== ACTION ITEM ==
Select all lines holding the word "subsubsection" from the entries that follow.

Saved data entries
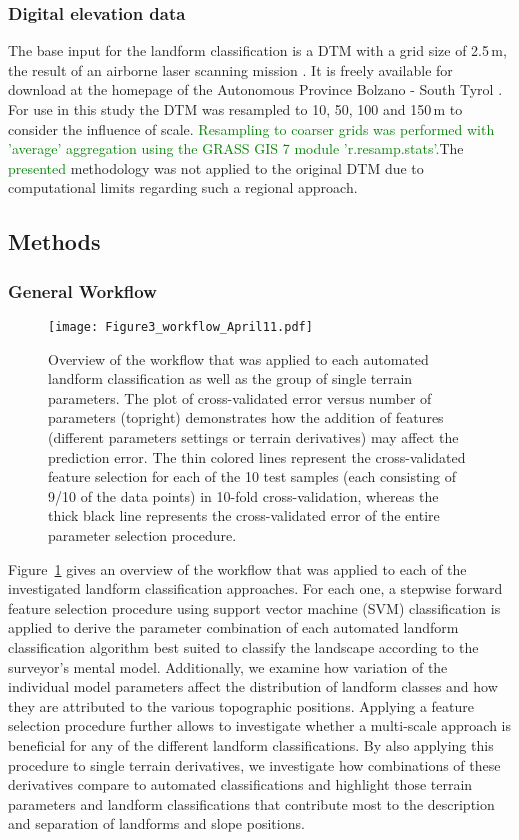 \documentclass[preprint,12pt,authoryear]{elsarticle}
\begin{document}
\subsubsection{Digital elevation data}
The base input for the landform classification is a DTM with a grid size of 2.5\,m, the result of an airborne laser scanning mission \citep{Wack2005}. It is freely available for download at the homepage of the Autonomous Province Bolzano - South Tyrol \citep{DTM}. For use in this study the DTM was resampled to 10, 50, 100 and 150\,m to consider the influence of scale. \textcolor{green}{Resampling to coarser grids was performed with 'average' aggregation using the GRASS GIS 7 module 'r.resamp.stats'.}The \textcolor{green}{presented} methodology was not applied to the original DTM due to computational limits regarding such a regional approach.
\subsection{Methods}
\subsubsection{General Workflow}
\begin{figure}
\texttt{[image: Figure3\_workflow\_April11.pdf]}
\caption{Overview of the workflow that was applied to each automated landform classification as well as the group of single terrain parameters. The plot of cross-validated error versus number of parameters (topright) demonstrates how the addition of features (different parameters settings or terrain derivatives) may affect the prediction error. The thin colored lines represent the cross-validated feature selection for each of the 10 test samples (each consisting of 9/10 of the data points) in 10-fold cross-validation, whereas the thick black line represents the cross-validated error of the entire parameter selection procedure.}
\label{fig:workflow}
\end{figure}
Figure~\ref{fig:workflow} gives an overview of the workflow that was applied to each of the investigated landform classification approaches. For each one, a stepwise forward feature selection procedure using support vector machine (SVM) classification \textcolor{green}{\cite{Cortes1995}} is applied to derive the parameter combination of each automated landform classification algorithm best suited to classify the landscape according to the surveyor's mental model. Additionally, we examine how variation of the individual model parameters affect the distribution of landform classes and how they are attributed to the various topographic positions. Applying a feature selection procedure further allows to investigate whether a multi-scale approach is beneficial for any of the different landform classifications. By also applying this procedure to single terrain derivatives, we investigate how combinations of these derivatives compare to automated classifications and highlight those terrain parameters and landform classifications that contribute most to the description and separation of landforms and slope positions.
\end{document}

== EXERCISE SOLUTION ==
\subsubsection{Digital elevation data}
\subsubsection{General Workflow}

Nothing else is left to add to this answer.